== Given records
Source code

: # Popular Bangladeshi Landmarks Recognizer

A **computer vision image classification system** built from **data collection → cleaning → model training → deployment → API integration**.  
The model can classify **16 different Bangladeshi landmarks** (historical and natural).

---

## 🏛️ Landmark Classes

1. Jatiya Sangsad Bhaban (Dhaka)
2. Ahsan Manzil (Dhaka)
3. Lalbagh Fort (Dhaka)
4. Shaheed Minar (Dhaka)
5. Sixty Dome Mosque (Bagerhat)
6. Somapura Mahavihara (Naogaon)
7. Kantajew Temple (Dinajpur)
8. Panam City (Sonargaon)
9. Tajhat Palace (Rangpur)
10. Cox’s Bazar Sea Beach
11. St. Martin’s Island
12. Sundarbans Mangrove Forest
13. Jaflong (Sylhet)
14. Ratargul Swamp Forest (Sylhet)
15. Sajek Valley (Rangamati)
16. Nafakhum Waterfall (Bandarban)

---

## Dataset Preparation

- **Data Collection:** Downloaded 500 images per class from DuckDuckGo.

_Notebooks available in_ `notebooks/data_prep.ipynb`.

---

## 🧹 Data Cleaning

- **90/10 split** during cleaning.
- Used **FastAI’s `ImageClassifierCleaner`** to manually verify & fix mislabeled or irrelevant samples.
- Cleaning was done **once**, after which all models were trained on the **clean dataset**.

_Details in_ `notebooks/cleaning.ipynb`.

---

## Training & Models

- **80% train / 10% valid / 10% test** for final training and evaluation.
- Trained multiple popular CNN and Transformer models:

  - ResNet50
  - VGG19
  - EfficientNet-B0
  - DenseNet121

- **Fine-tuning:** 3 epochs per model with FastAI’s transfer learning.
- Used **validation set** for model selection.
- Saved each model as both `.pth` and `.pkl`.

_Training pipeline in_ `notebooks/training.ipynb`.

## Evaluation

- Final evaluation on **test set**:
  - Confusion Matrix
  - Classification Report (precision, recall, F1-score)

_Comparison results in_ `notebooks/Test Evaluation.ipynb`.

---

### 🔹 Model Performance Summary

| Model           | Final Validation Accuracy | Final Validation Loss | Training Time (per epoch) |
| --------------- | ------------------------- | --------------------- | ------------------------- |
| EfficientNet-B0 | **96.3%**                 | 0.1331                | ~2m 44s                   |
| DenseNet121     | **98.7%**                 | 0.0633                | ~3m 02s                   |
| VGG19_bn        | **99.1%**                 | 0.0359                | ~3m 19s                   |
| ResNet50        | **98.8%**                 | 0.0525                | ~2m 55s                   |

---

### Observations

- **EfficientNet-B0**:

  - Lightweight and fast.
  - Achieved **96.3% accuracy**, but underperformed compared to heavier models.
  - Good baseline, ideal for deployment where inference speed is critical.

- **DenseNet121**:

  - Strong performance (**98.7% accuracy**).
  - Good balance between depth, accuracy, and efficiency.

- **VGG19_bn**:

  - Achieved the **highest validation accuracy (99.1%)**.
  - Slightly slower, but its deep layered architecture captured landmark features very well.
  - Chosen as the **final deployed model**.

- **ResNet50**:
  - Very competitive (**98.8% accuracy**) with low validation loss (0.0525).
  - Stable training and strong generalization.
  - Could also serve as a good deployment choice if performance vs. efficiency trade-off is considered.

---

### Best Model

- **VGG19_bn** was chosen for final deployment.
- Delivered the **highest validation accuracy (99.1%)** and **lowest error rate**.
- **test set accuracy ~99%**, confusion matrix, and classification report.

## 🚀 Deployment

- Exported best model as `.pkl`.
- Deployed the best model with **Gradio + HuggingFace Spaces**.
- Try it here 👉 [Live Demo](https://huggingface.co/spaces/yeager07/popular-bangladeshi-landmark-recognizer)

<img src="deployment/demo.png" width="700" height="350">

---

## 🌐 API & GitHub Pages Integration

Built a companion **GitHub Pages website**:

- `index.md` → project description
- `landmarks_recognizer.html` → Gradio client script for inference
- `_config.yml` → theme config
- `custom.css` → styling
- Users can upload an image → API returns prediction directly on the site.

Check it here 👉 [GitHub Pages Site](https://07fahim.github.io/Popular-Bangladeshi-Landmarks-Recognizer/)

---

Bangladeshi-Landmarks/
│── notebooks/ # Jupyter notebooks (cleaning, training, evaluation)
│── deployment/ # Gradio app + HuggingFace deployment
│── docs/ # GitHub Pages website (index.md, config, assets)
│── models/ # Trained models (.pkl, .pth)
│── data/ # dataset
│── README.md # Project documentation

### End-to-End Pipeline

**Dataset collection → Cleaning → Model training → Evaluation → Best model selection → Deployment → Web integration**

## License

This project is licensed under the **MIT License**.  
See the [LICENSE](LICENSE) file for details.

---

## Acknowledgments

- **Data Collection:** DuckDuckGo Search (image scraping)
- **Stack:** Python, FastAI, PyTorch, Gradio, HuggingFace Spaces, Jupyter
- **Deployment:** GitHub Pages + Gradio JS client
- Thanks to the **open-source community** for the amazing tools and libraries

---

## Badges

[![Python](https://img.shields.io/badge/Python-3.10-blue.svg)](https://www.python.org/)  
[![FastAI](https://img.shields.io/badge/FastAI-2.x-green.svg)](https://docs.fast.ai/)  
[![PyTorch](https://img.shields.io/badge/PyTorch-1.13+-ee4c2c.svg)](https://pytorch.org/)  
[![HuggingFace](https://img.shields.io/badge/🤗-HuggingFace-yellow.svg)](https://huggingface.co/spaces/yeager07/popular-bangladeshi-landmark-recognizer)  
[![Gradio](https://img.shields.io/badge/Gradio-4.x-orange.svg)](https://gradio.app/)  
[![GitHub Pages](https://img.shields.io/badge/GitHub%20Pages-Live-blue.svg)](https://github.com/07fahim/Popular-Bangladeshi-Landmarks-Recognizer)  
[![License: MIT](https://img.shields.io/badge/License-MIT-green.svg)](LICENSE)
====
Exercise brief: Taking the records above, retype every line from the one with "14. Ratargul Swamp Forest (Sylhet)" down to the one with "- Strong performance (**98.7% accuracy**).", exactly and with nothing else.

Response to this task:
14. Ratargul Swamp Forest (Sylhet)
15. Sajek Valley (Rangamati)
16. Nafakhum Waterfall (Bandarban)

---

## Dataset Preparation

- **Data Collection:** Downloaded 500 images per class from DuckDuckGo.

_Notebooks available in_ `notebooks/data_prep.ipynb`.

---

## 🧹 Data Cleaning

- **90/10 split** during cleaning.
- Used **FastAI’s `ImageClassifierCleaner`** to manually verify & fix mislabeled or irrelevant samples.
- Cleaning was done **once**, after which all models were trained on the **clean dataset**.

_Details in_ `notebooks/cleaning.ipynb`.

---

## Training & Models

- **80% train / 10% valid / 10% test** for final training and evaluation.
- Trained multiple popular CNN and Transformer models:

  - ResNet50
  - VGG19
  - EfficientNet-B0
  - DenseNet121

- **Fine-tuning:** 3 epochs per model with FastAI’s transfer learning.
- Used **validation set** for model selection.
- Saved each model as both `.pth` and `.pkl`.

_Training pipeline in_ `notebooks/training.ipynb`.

## Evaluation

- Final evaluation on **test set**:
  - Confusion Matrix
  - Classification Report (precision, recall, F1-score)

_Comparison results in_ `notebooks/Test Evaluation.ipynb`.

---

### 🔹 Model Performance Summary

| Model           | Final Validation Accuracy | Final Validation Loss | Training Time (per epoch) |
| --------------- | ------------------------- | --------------------- | ------------------------- |
| EfficientNet-B0 | **96.3%**                 | 0.1331                | ~2m 44s                   |
| DenseNet121     | **98.7%**                 | 0.0633                | ~3m 02s                   |
| VGG19_bn        | **99.1%**                 | 0.0359                | ~3m 19s                   |
| ResNet50        | **98.8%**                 | 0.0525                | ~2m 55s                   |

---

### Observations

- **EfficientNet-B0**:

  - Lightweight and fast.
  - Achieved **96.3% accuracy**, but underperformed compared to heavier models.
  - Good baseline, ideal for deployment where inference speed is critical.

- **DenseNet121**:

  - Strong performance (**98.7% accuracy**).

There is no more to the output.